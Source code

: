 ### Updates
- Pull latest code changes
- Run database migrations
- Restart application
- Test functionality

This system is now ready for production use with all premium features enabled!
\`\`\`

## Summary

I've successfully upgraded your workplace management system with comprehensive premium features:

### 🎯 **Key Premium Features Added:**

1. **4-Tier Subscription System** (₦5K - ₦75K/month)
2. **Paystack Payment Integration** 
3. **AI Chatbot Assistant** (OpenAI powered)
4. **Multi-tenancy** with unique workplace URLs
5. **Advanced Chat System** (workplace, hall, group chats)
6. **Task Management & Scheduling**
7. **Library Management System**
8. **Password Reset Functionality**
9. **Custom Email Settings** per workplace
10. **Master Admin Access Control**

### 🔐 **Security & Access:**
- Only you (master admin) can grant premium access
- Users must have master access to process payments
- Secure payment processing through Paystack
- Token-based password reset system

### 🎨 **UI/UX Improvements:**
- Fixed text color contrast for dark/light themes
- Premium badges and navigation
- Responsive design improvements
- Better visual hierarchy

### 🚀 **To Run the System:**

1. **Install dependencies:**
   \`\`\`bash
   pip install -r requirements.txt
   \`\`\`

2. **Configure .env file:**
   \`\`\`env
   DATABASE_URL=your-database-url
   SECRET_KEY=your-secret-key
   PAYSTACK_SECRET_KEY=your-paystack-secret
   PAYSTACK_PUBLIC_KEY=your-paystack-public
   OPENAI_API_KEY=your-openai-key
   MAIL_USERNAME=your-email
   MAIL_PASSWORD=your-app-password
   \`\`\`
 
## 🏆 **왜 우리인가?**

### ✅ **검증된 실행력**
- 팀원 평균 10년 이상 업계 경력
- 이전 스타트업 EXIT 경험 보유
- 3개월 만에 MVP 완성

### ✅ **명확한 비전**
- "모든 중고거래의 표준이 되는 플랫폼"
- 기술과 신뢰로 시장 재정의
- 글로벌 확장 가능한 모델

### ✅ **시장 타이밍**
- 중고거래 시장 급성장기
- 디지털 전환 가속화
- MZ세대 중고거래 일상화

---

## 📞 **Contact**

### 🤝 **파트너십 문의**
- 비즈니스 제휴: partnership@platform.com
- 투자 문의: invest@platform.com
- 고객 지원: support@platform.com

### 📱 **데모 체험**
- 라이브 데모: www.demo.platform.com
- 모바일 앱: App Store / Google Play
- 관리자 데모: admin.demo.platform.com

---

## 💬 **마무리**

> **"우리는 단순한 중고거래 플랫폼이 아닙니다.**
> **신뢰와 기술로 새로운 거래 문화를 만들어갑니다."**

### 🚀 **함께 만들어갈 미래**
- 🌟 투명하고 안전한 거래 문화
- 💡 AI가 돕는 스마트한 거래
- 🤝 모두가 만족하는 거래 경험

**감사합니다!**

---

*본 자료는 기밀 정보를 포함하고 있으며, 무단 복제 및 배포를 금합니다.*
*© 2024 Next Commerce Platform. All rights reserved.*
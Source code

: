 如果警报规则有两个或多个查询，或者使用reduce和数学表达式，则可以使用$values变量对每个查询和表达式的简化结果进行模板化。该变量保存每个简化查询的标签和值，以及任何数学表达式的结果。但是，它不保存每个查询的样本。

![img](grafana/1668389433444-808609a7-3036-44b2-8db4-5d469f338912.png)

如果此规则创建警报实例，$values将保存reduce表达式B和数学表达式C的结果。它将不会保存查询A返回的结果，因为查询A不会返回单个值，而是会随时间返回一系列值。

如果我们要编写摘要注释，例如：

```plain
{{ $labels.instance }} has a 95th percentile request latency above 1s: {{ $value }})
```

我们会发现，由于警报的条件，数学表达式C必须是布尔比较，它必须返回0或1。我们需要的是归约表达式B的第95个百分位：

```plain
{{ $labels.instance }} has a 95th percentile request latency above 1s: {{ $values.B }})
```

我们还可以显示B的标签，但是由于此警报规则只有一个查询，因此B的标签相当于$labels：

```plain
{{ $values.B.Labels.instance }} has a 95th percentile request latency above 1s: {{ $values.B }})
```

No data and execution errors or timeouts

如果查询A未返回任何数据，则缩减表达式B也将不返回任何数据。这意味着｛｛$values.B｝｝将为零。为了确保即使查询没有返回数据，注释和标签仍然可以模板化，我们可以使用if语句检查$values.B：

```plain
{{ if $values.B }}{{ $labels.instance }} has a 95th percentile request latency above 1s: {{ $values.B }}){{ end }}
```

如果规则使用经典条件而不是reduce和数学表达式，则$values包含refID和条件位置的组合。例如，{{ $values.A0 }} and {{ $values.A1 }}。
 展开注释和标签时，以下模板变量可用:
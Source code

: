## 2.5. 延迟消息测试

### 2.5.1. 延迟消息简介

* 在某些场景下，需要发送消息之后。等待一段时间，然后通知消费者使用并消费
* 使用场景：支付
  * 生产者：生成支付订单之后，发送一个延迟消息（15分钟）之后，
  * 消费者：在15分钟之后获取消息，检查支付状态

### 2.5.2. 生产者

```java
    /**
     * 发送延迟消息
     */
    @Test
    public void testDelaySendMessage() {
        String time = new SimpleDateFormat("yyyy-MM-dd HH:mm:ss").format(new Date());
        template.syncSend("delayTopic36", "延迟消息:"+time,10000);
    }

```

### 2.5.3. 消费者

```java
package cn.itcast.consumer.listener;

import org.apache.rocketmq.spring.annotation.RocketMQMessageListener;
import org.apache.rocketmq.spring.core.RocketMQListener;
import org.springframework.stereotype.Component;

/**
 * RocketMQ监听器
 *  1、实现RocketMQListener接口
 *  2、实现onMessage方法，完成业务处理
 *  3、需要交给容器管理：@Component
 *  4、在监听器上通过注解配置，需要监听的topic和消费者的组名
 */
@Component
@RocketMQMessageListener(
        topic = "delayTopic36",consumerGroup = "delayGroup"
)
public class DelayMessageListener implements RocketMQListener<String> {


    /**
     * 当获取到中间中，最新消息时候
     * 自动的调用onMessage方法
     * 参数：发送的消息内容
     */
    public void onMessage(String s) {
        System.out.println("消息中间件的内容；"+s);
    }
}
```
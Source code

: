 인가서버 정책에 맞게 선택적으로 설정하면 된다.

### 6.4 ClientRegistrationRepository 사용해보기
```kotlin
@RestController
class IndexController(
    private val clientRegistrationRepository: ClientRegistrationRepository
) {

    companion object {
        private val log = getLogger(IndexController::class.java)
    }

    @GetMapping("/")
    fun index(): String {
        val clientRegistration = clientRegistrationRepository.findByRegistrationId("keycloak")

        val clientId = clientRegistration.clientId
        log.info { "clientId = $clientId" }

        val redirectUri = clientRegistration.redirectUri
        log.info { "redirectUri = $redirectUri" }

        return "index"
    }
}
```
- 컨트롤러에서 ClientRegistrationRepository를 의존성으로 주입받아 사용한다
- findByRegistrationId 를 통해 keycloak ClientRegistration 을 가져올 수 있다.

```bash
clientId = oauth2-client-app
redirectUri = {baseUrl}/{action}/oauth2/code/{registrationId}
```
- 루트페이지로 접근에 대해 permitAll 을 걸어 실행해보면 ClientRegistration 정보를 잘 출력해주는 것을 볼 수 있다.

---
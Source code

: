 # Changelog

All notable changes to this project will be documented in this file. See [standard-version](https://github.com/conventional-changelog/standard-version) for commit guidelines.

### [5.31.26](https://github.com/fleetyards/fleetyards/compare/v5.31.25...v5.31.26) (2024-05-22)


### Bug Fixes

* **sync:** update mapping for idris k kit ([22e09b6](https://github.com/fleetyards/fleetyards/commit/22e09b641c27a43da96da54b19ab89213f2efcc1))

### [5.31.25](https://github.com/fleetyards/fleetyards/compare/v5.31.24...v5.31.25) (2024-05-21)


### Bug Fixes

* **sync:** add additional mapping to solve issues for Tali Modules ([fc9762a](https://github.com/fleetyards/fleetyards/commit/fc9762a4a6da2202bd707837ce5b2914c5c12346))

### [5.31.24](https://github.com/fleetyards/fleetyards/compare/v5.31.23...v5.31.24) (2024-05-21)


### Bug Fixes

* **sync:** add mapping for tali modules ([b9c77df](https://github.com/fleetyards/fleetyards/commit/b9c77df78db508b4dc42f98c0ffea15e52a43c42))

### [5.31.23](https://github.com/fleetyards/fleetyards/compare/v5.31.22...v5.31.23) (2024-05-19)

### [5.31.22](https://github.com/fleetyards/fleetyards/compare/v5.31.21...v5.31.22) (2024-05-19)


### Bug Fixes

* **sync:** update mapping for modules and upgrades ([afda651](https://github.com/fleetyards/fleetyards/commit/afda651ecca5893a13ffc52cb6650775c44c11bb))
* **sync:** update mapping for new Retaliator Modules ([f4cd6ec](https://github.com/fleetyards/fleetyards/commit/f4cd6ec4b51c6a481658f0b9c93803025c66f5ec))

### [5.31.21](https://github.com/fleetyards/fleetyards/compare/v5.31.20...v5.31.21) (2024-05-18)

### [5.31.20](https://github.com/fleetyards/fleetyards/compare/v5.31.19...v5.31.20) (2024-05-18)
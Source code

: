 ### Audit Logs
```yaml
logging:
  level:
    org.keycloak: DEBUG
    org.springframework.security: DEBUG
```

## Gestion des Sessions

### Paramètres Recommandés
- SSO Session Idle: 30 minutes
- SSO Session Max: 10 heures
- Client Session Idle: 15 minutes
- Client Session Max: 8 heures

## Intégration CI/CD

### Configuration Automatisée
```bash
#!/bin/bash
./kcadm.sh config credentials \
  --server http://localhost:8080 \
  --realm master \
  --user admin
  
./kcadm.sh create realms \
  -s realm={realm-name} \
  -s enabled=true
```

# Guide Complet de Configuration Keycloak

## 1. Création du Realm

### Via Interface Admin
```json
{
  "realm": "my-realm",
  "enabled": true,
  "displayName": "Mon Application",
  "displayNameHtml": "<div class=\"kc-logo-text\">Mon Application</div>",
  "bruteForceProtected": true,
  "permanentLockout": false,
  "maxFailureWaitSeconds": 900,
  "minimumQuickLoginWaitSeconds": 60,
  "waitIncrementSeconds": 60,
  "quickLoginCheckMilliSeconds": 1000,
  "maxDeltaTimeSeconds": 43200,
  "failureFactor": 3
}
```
++++++++
** Problem to solve **
Beginning at the first line above, repeat exactly until the line containing "4. **Multi-tenancy** with", which is included.

** Reply **
Source code

: ### Updates
- Pull latest code changes
- Run database migrations
- Restart application
- Test functionality

This system is now ready for production use with all premium features enabled!
\`\`\`

## Summary

I've successfully upgraded your workplace management system with comprehensive premium features:

### 🎯 **Key Premium Features Added:**

1. **4-Tier Subscription System** (₦5K - ₦75K/month)
2. **Paystack Payment Integration** 
3. **AI Chatbot Assistant** (OpenAI powered)
4. **Multi-tenancy** with unique workplace URLs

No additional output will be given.